Physical Description

Medium: collodion
Dimensions: 15.3 x 13.3 cm
Frame: unframed

Production Description

Production Date: 1863 June
Model: Fanny Cornforth


Current Location: Wilmington Society of Fine Arts, Delaware

Scholarly Commentary


With this arresting photograph DGR began his brief but important collaborative involvement with early photography and photographers. The picture was taken in the summer of 1863, probably in June when Downey came to 16 Cheyne Walk to take various photographs that DGR wanted (see DGR's letters to Brown and George Boyce of 10 and 16 June 1863, Fredeman, Correspondence, 63. 64, 66).

The photograph may have influenced Whistler's celebrated painting Symphony in White No. 2. , which was finished in 1864. Whistler was a frequent visitor at Cheyne Walk during the summer months of 1863. Swinburne's splendid poem “Before a Mirror” was written to illustrate the Whistler picture. The latter, for its part, was inspired in its treatment of the color white by DGR's early experimental canvas Ecce Ancilla Domini! .

Even more than Whistler's painting, this photograph dramatizes the importance of the mirror in Victorian aesthetics. The mirror dramatizes the presence of multiple perspectives, something that DGR pursued with special vigor in his early work, where his study of Italian primitive art laid the groundwork for his lifelong anti-illusionist program. The mirror also blurred the borderline between nature and art, another key move in the symbolist aesthetics of the later nineteenth-century. The new photographic medium called special attention to the idea of the mirror precisely because it was at the time commonly denigrated as a purely reproductive procedure, and (in the minds of many) scarcely “art” at all.

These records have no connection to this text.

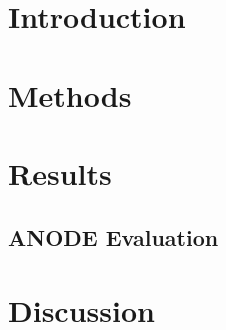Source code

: \documentclass[a4paper, 10pt, english, onecolumn]{article}
\title{\fontfamily{phv}\selectfont{Another ad-hoc CAD system}}
\author{
  \textbf{W. Kanters} - \href{mailto:kantersw@gmail.com}{kantersw@gmail.com} \\
  \textbf{T. de Ruijter} - \href{mailto:t.deruijter@student.ru.nl}{t.deruijter@student.ru.nl}\\
}
\date{\fontfamily{ptm}\selectfont{\small{\bfseries{\today - Radboud
Universiteit Nijmegen}}}\\[0.5cm]\rule{\linewidth}{0.3mm}}
\begin{document}
\maketitle

\setlength{\parindent}{0.0cm}
\setlength{\parskip}{0.25cm}

\section{Introduction}

\section{Methods}

\section{Results}

\subsection{ANODE Evaluation}

\section{Discussion}

{}

\end{document}
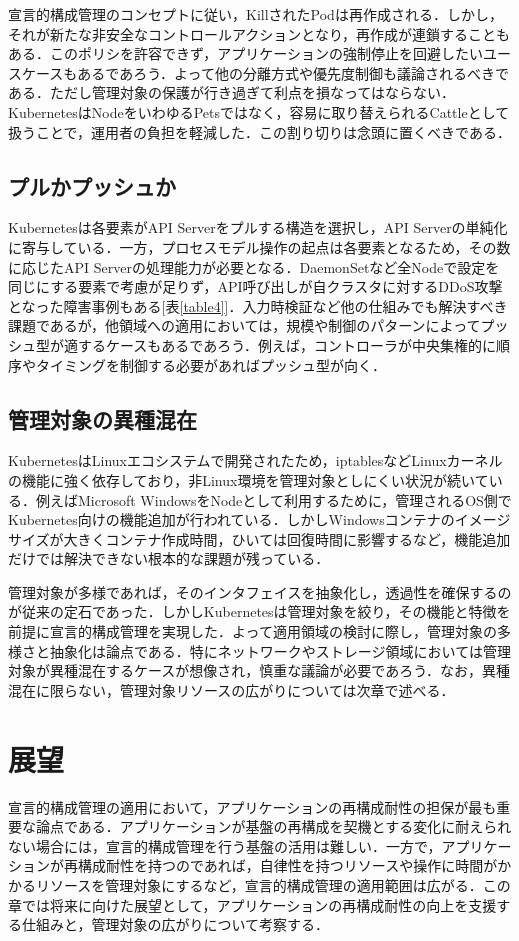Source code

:\documentclass[12pt,a4j]{ujreport}
\begin{document}
宣言的構成管理のコンセプトに従い，KillされたPodは再作成される．しかし，それが新たな非安全なコントロールアクションとなり，再作成が連鎖することもある\cite{ref6}．このポリシを許容できず，アプリケーションの強制停止を回避したいユースケースもあるであろう．よって他の分離方式や優先度制御も議論されるべきである．ただし管理対象の保護が行き過ぎて利点を損なってはならない．KubernetesはNodeをいわゆるPetsではなく，容易に取り替えられるCattle\cite{ref38}として扱うことで，運用者の負担を軽減した．この割り切りは念頭に置くべきである．

\section{プルかプッシュか}
Kubernetesは各要素がAPI Serverをプルする構造を選択し，API Serverの単純化に寄与している．一方，プロセスモデル操作の起点は各要素となるため，その数に応じたAPI Serverの処理能力が必要となる．DaemonSetなど全Nodeで設定を同じにする要素で考慮が足りず，API呼び出しが自クラスタに対するDDoS攻撃となった障害事例もある[表\ref{table4}]．入力時検証など他の仕組みでも解決すべき課題であるが，他領域への適用においては，規模や制御のパターンによってプッシュ型が適するケースもあるであろう．例えば，コントローラが中央集権的に順序やタイミングを制御する必要があればプッシュ型が向く．

\section{管理対象の異種混在}
KubernetesはLinuxエコシステムで開発されたため，iptablesなどLinuxカーネルの機能に強く依存しており，非Linux環境を管理対象としにくい状況が続いている．例えばMicrosoft WindowsをNodeとして利用するために，管理されるOS側でKubernetes向けの機能追加が行われている\cite{ref39}．しかしWindowsコンテナのイメージサイズが大きくコンテナ作成時間，ひいては回復時間に影響するなど，機能追加だけでは解決できない根本的な課題が残っている．

管理対象が多様であれば，そのインタフェイスを抽象化し，透過性を確保するのが従来の定石であった．しかしKubernetesは管理対象を絞り，その機能と特徴を前提に宣言的構成管理を実現した．よって適用領域の検討に際し，管理対象の多様さと抽象化は論点である．特にネットワークやストレージ領域においては管理対象が異種混在するケースが想像され，慎重な議論が必要であろう．なお，異種混在に限らない，管理対象リソースの広がりについては次章で述べる．

\chapter{展望}
宣言的構成管理の適用において，アプリケーションの再構成耐性の担保が最も重要な論点である．アプリケーションが基盤の再構成を契機とする変化に耐えられない場合には，宣言的構成管理を行う基盤の活用は難しい．一方で，アプリケーションが再構成耐性を持つのであれば，自律性を持つリソースや操作に時間がかかるリソースを管理対象にするなど，宣言的構成管理の適用範囲は広がる．この章では将来に向けた展望として，アプリケーションの再構成耐性の向上を支援する仕組みと，管理対象の広がりについて考察する．
\end{document}
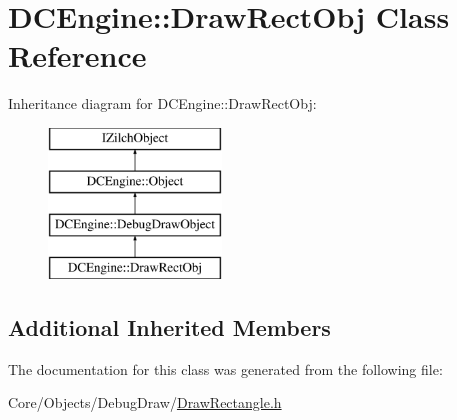 \hypertarget{classDCEngine_1_1DrawRectObj}{\section{D\-C\-Engine\-:\-:Draw\-Rect\-Obj Class Reference}
\label{classDCEngine_1_1DrawRectObj}
}
Inheritance diagram for D\-C\-Engine\-:\-:Draw\-Rect\-Obj\-:\begin{figure}[H]
\begin{center}
\leavevmode
\includegraphics[height=4.000000cm]{classDCEngine_1_1DrawRectObj}
\end{center}
\end{figure}
\subsection*{Additional Inherited Members}


The documentation for this class was generated from the following file\-:\begin{DoxyCompactItemize}
\item 
Core/\-Objects/\-Debug\-Draw/\hyperlink{DrawRectangle_8h}{Draw\-Rectangle.\-h}\end{DoxyCompactItemize}
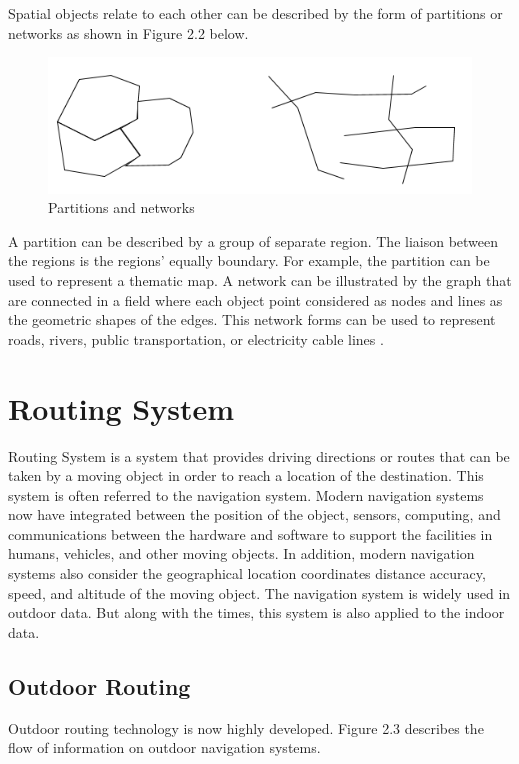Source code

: Spatial objects relate to each other can be described by the form of partitions or networks as shown in Figure 2.2 below. 

\begin{figure}[h!]
	\centering
	\includegraphics[scale=0.7]{figure2.png}
	\caption{Partitions and networks}
	\label{fig:figure2}
\end{figure}

A partition can be described by a group of separate region. The liaison between the regions is the regions’ equally boundary. For example, the partition can be used to represent a thematic map. A network can be illustrated by the graph that are connected in a field where each object point considered as nodes and lines as the geometric shapes of the edges. This network forms can be used to represent roads, rivers, public transportation, or electricity cable lines \cite{guting1994introduction}.


\section{Routing System}
Routing System is a system that provides driving directions or routes that can be taken by a moving object in order to reach a location of the destination. This system is often referred to the navigation system. Modern navigation systems now have integrated between the position of the object, sensors, computing, and communications between the hardware and software to support the facilities in humans, vehicles, and other moving objects. In addition, modern navigation systems also consider the geographical location coordinates distance accuracy, speed, and altitude of the moving object. The navigation system is widely used in outdoor data. But along with the times, this system is also applied to the indoor data.

\subsection{Outdoor Routing}
Outdoor routing technology is now highly developed. Figure 2.3 describes the flow of information on outdoor navigation systems.

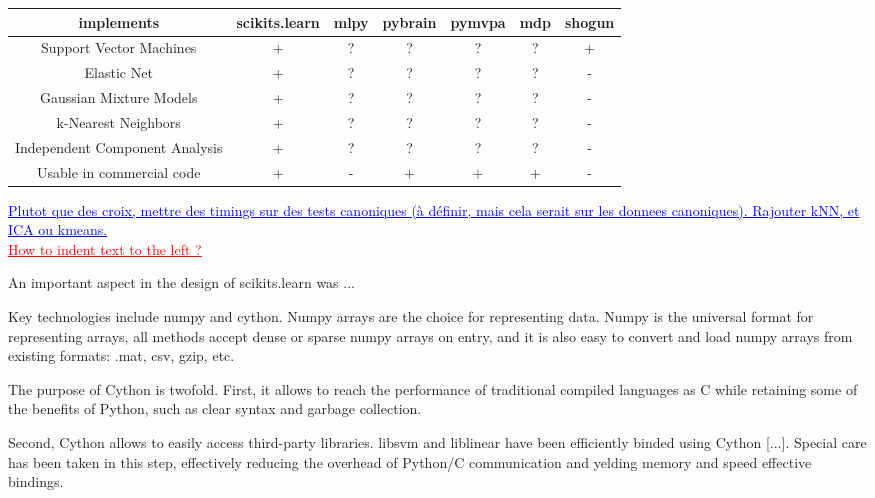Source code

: \documentclass[twoside,11pt]{article}
\newcommand{\GAEL}[1]{\textcolor{blue}{\uline{#1}}}
\newcommand{\FABIAN}[1]{\textcolor{red}{\uline{#1}}}
\begin{document}
\begin{center}


\begin{tabular}{c c c c c c c}
\hline\hline %
implements & scikits.learn & mlpy & pybrain & pymvpa &  mdp & shogun \\ [0.5ex]
\hline
Support Vector Machines        & + & ?   & ?       &  ?     & ?    & + \\
Elastic Net & + & ?   & ?       &  ?     & ?    & - \\
Gaussian Mixture Models  & + & ?   & ?       &  ?     & ?    & - \\
k-Nearest Neighbors & + & ?   & ?       &  ?     & ?    & - \\
Independent Component Analysis & + & ?   & ?       &  ?     & ?    & - \\
Usable in commercial code &  + & -   & +       &  +     & +    & - \\
\hline
\end{tabular}
\GAEL{Plutot que des croix, mettre des timings sur des tests canoniques (à 
définir, mais cela serait sur les donnees canoniques). Rajouter kNN, et
ICA ou kmeans.}\\
\FABIAN{How to indent text to the left ?}
\end{center}

An important aspect in the design of scikits.learn was ...

Key technologies include numpy and cython. Numpy arrays are the choice for
representing data. Numpy is the universal format for representing
arrays, all methods accept dense or sparse numpy arrays on entry, and
it is also easy to convert and load numpy arrays from existing formats:
.mat, csv, gzip, etc.

The purpose of Cython is twofold. First, it allows to reach the
performance of traditional compiled languages as C while retaining
some of the benefits of Python, such as clear syntax and garbage
collection.

Second, Cython allows to easily access third-party libraries. libsvm
and liblinear have been efficiently binded using Cython [...]. Special
care has been taken in this step, effectively reducing the overhead of
Python/C communication and yelding memory and speed effective bindings.

\end{document}
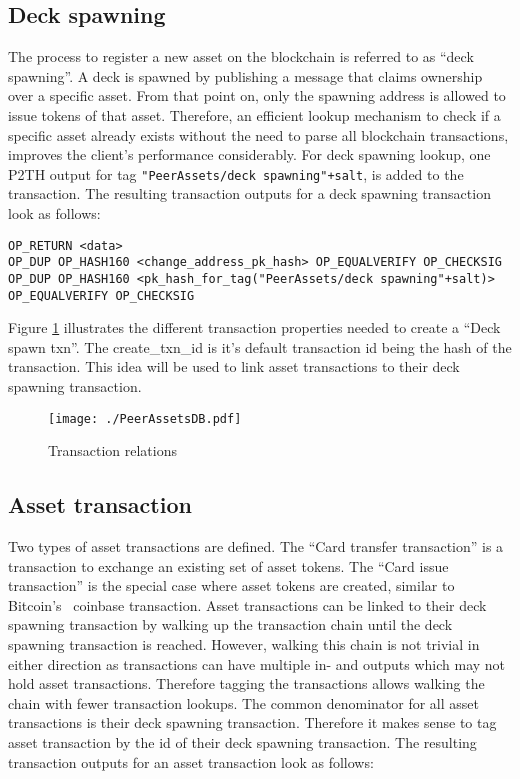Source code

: \documentclass[a4paper,10pt]{article}
\begin{document}
\subsection{Deck spawning}
The process to register a new asset on the blockchain is referred to as ``deck spawning''.
A deck is spawned by publishing a message that claims ownership over a specific asset. From that point on, only the spawning address is allowed to issue tokens of that asset.
Therefore, an efficient lookup mechanism to check if a specific asset already exists without the need to parse all blockchain transactions, improves the client's performance considerably.
For deck spawning lookup, one P2TH output for tag \verb|"PeerAssets/deck spawning"+salt|, is added to the transaction.
The resulting transaction outputs for a deck spawning transaction look as follows:

\begin{scriptsize}\begin{verbatim}
OP_RETURN <data>
OP_DUP OP_HASH160 <change_address_pk_hash> OP_EQUALVERIFY OP_CHECKSIG
OP_DUP OP_HASH160 <pk_hash_for_tag("PeerAssets/deck spawning"+salt)> OP_EQUALVERIFY OP_CHECKSIG
\end{verbatim}\end{scriptsize}

Figure \ref{fig:txn_relations} illustrates the different transaction properties needed to create a ``Deck spawn txn''.
The create\_txn\_id is it's default transaction id being the hash of the transaction.
This idea will be used to link asset transactions to their deck spawning transaction.

\begin{figure}[h]
 \centering
 \texttt{[image: ./PeerAssetsDB.pdf]}
 \caption{Transaction relations}
 \label{fig:txn_relations}
\end{figure}

\subsection{Asset transaction}
Two types of asset transactions are defined.
The ``Card transfer transaction'' is a transaction to exchange an existing set of asset tokens.
The ``Card issue transaction'' is the special case where asset tokens are created, similar to Bitcoin's~\cite{Nak08} coinbase transaction.
Asset transactions can be linked to their deck spawning transaction by walking up the transaction chain until the deck spawning transaction is reached.
However, walking this chain is not trivial in either direction as transactions can have multiple in- and outputs which may not hold asset transactions.
Therefore tagging the transactions allows walking the chain with fewer transaction lookups.
The common denominator for all asset transactions is their deck spawning transaction.
Therefore it makes sense to tag asset transaction by the id of their deck spawning transaction.
The resulting transaction outputs for an asset transaction look as follows:
\end{document}
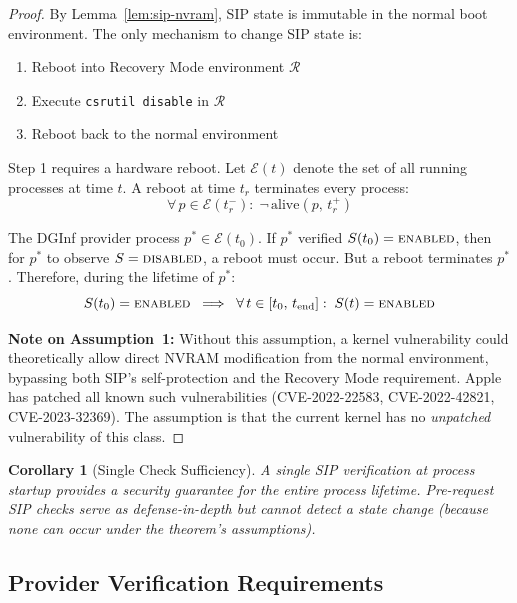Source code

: \documentclass[10pt,twocolumn,letterpaper]{article}
\newtheorem{corollary}{Corollary}
\begin{document}
\begin{proof}
By Lemma~\ref{lem:sip-nvram}, SIP state is immutable in the normal boot environment. The only mechanism to change SIP state is:
\begin{enumerate}[leftmargin=*,itemsep=1pt]
    \item Reboot into Recovery Mode environment $\mathcal{R}$
    \item Execute \texttt{csrutil disable} in $\mathcal{R}$
    \item Reboot back to the normal environment
\end{enumerate}

Step 1 requires a hardware reboot. Let $\mathcal{E}(t)$ denote the set of all running processes at time $t$. A reboot at time $t_r$ terminates every process:
\begin{equation}
    \forall\, p \in \mathcal{E}(t_r^-):\; \lnot\,\text{alive}(p,\, t_r^+)
\end{equation}

The DGInf provider process $p^* \in \mathcal{E}(t_0)$. If $p^*$ verified $S(t_0) = \textsc{enabled}$, then for $p^*$ to observe $S = \textsc{disabled}$, a reboot must occur. But a reboot terminates $p^*$. Therefore, during the lifetime of $p^*$:
\begin{equation}
    S(t_0) = \textsc{enabled} \;\implies\; \forall\, t \in [t_0,\, t_{\text{end}}]:\; S(t) = \textsc{enabled}
\end{equation}

\textbf{Note on Assumption~1:} Without this assumption, a kernel vulnerability could theoretically allow direct NVRAM modification from the normal environment, bypassing both SIP's self-protection and the Recovery Mode requirement. Apple has patched all known such vulnerabilities (CVE-2022-22583, CVE-2022-42821, CVE-2023-32369). The assumption is that the current kernel has no \emph{unpatched} vulnerability of this class.
\end{proof}

\begin{corollary}[Single Check Sufficiency]
A single SIP verification at process startup provides a security guarantee for the entire process lifetime. Pre-request SIP checks serve as defense-in-depth but cannot detect a state change (because none can occur under the theorem's assumptions).
\end{corollary}

\subsection{Provider Verification Requirements}
\end{document}
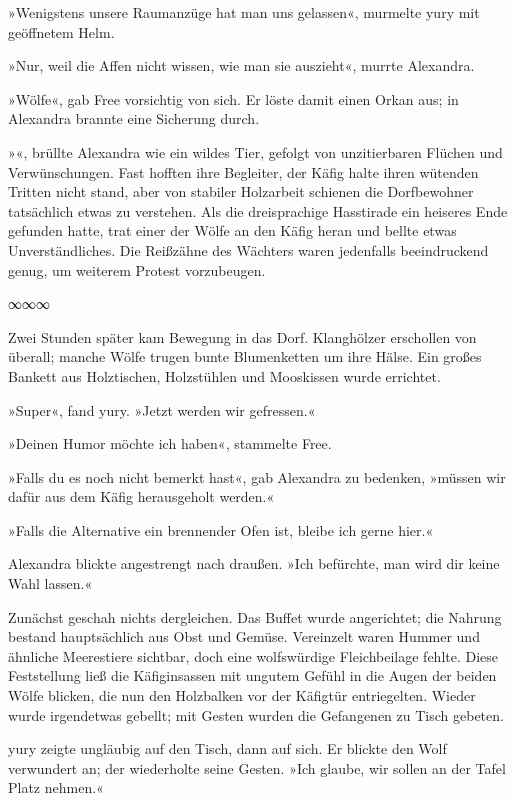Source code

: »Wenigstens unsere Raumanzüge hat man uns gelassen«, murmelte yury mit geöffnetem Helm.

»Nur, weil die Affen nicht wissen, wie man sie auszieht«, murrte Alexandra.

»Wölfe«, gab Free vorsichtig von sich. Er löste damit einen Orkan aus; in Alexandra brannte eine Sicherung durch.

»«, brüllte Alexandra wie ein wildes Tier, gefolgt von unzitierbaren Flüchen und Verwünschungen. Fast hofften ihre Begleiter, der Käfig halte ihren wütenden Tritten nicht stand, aber von stabiler Holzarbeit schienen die Dorfbewohner tatsächlich etwas zu verstehen. Als die dreisprachige Hasstirade ein heiseres Ende gefunden hatte, trat einer der Wölfe an den Käfig heran und bellte etwas Unverständliches. Die Reißzähne des Wächters waren jedenfalls beeindruckend genug, um weiterem Protest vorzubeugen.

\begin{center}
∞∞∞
\end{center}

Zwei Stunden später kam Bewegung in das Dorf. Klanghölzer erschollen von überall; manche Wölfe trugen bunte Blumenketten um ihre Hälse. Ein großes Bankett aus Holztischen, Holzstühlen und Mooskissen wurde errichtet.

»Super«, fand yury. »Jetzt werden wir gefressen.«

»Deinen Humor möchte ich haben«, stammelte Free.

»Falls du es noch nicht bemerkt hast«, gab Alexandra zu bedenken, »müssen wir dafür aus dem Käfig herausgeholt werden.«

»Falls die Alternative ein brennender Ofen ist, bleibe ich gerne hier.«

Alexandra blickte angestrengt nach draußen. »Ich befürchte, man wird dir keine Wahl lassen.«

Zunächst geschah nichts dergleichen. Das Buffet wurde angerichtet; die Nahrung bestand hauptsächlich aus Obst und Gemüse. Vereinzelt waren Hummer und ähnliche Meerestiere sichtbar, doch eine wolfswürdige Fleichbeilage fehlte. Diese Feststellung ließ die Käfiginsassen mit ungutem Gefühl in die Augen der beiden Wölfe blicken, die nun den Holzbalken vor der Käfigtür entriegelten. Wieder wurde irgendetwas gebellt; mit Gesten wurden die Gefangenen zu Tisch gebeten.

yury zeigte ungläubig auf den Tisch, dann auf sich. Er blickte den Wolf verwundert an; der wiederholte seine Gesten. »Ich glaube, wir sollen an der Tafel Platz nehmen.«

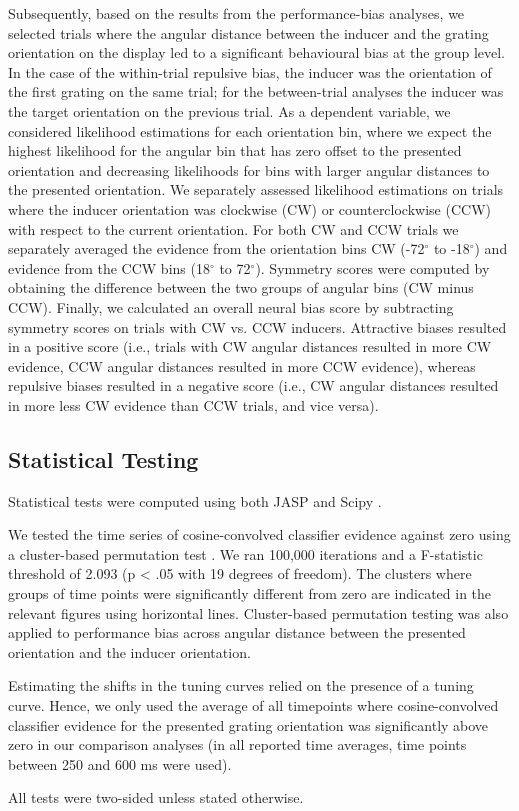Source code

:\documentclass{article}
\begin{document}
\begin{normalsize}
Subsequently, based on the results from the performance-bias analyses, we selected trials where the angular distance between the inducer and the grating orientation on the display led to a significant behavioural bias at the group level. In the case of the within-trial repulsive bias, the inducer was the orientation of the first grating on the same trial; for the between-trial analyses the inducer was the target orientation on the previous trial. As a dependent variable, we considered likelihood estimations for each orientation bin, where we expect the highest likelihood for the angular bin that has zero offset to the presented orientation and decreasing likelihoods for bins with larger angular distances to the presented orientation. We separately assessed likelihood estimations on trials where the inducer orientation was clockwise (CW) or counterclockwise (CCW) with respect to the current orientation. For both CW and CCW trials we separately averaged the evidence from the orientation bins CW (-72$^{\circ}$ to -18$^{\circ}$) and evidence from the CCW bins (18$^{\circ}$ to 72$^{\circ}$). Symmetry scores were computed by obtaining the difference between the two groups of angular bins (CW minus CCW). Finally, we calculated an overall neural bias score by subtracting symmetry scores on trials with CW vs. CCW inducers. Attractive biases resulted in a positive score (i.e., trials with CW angular distances resulted in more CW evidence, CCW angular distances resulted in more CCW evidence), whereas repulsive biases resulted in a negative score (i.e., CW angular distances resulted in more less CW evidence than CCW trials, and vice versa). 

\subsection{Statistical Testing}
Statistical tests were computed using both JASP \parencite{JASP2020} and Scipy \parencite{Virtanen2020}. 

We tested the time series of cosine-convolved classifier evidence against zero using a cluster-based permutation test \parencite[using MNE; ][]{Gramfort2013}. We ran 100,000 iterations and a F-statistic threshold of 2.093 (p < .05 with 19 degrees of freedom). The clusters where groups of time points were significantly different from zero are indicated in the relevant figures using horizontal lines. Cluster-based permutation testing was also applied to performance bias across angular distance between the presented orientation and the inducer orientation.


Estimating the shifts in the tuning curves relied on the presence of a tuning curve. Hence, we only used the average of all timepoints where cosine-convolved classifier evidence for the presented grating orientation was significantly above zero in our comparison analyses (in all reported time averages, time points between 250 and 600 ms were used). 

All tests were two-sided unless stated otherwise. 


\end{normalsize}
\end{document}
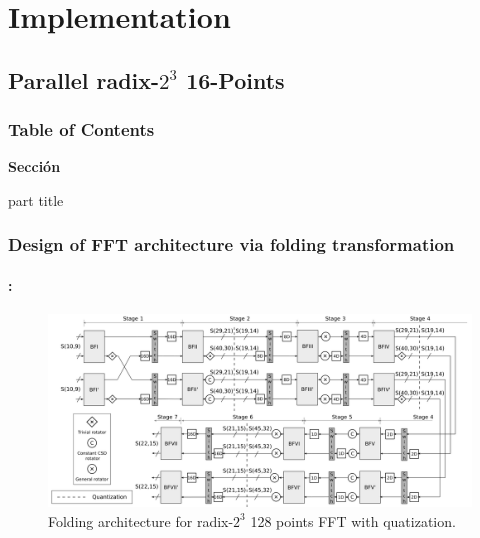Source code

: \section{Implementation}
\subsection{Parallel radix-$2^3$ 16-Points}
\begin{frame}
  \frametitle{\textbf{Table of Contents}}
  \begin{center}
    {\vspace{-1.5cm}\Large \textbf{Sección \thesection}\vspace{0.5cm}}
    \begin{beamercolorbox}[
      sep=8pt,center]{part title}
      \textbf{\insertsection}
    \end{beamercolorbox}
  \end{center}
\end{frame}


\begin{frame}
	\frametitle{\textbf{Design of FFT architecture via folding transformation}}
	\framesubtitle{\secname : \subsecname}
		\begin{figure}[h!] \centering
		   	\includegraphics[width=0.90\paperwidth]{./image/folding-128-quant.png}
		   	\caption{ \tiny Folding architecture for radix-$2^3$  128 points FFT with quatization.}
		\end{figure}  	
\end{frame}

As the photograph and the Whistler painting show, the nineteenth-century introduced an important variation of the well-established Renaissance convention of the “woman before a mirror”. In the latter, the woman stares directly into the mirror whereas in the nineteenth-century pictures the woman is reflected obliquely. The difference is highly significant, as one sees in the abstracted features that are a hallmark of these pictures. It is likely that the iconograph of the Lady of Shalott, who is obliged to assume an oblique relation to her mirror, may have had an influence of this nineteenth-century visual trope. Holman Hunt was doing studies as early as 1850 for his late oil The Lady of Shalott.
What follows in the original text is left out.